* **Source material**:
•••••

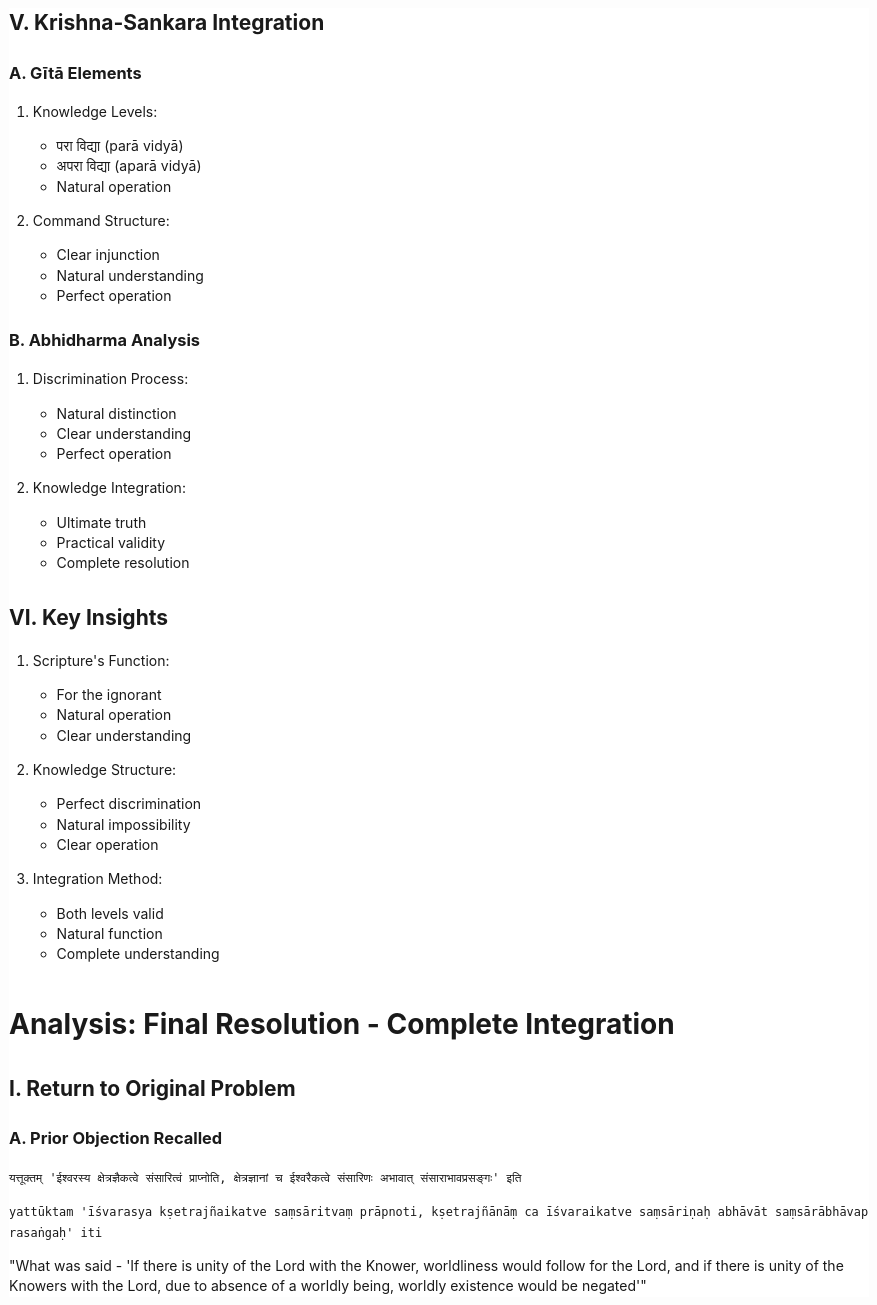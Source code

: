 ## V. Krishna-Sankara Integration

### A. Gītā Elements
1. Knowledge Levels:
   - परा विद्या (parā vidyā)
   - अपरा विद्या (aparā vidyā)
   - Natural operation

2. Command Structure:
   - Clear injunction
   - Natural understanding
   - Perfect operation

### B. Abhidharma Analysis
1. Discrimination Process:
   - Natural distinction
   - Clear understanding
   - Perfect operation

2. Knowledge Integration:
   - Ultimate truth
   - Practical validity
   - Complete resolution

## VI. Key Insights

1. Scripture's Function:
   - For the ignorant
   - Natural operation
   - Clear understanding

2. Knowledge Structure:
   - Perfect discrimination
   - Natural impossibility
   - Clear operation

3. Integration Method:
   - Both levels valid
   - Natural function
   - Complete understanding
# Analysis: Final Resolution - Complete Integration

## I. Return to Original Problem

### A. Prior Objection Recalled
```sanskrit
यत्तूक्तम् 'ईश्वरस्य क्षेत्रज्ञैकत्वे संसारित्वं प्राप्नोति, क्षेत्रज्ञानां च ईश्वरैकत्वे संसारिणः अभावात् संसाराभावप्रसङ्गः' इति
```
```iast
yattūktam 'īśvarasya kṣetrajñaikatve saṃsāritvaṃ prāpnoti, kṣetrajñānāṃ ca īśvaraikatve saṃsāriṇaḥ abhāvāt saṃsārābhāvaprasaṅgaḥ' iti
```
"What was said - 'If there is unity of the Lord with the Knower, worldliness would follow for the Lord, and if there is unity of the Knowers with the Lord, due to absence of a worldly being, worldly existence would be negated'"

•••••

* **Exercise directions**:
Given the data above, which lines hold the string "vidyā"? Return them.

* **Exercise solution**:
   - परा विद्या (parā vidyā)
   - अपरा विद्या (aparā vidyā)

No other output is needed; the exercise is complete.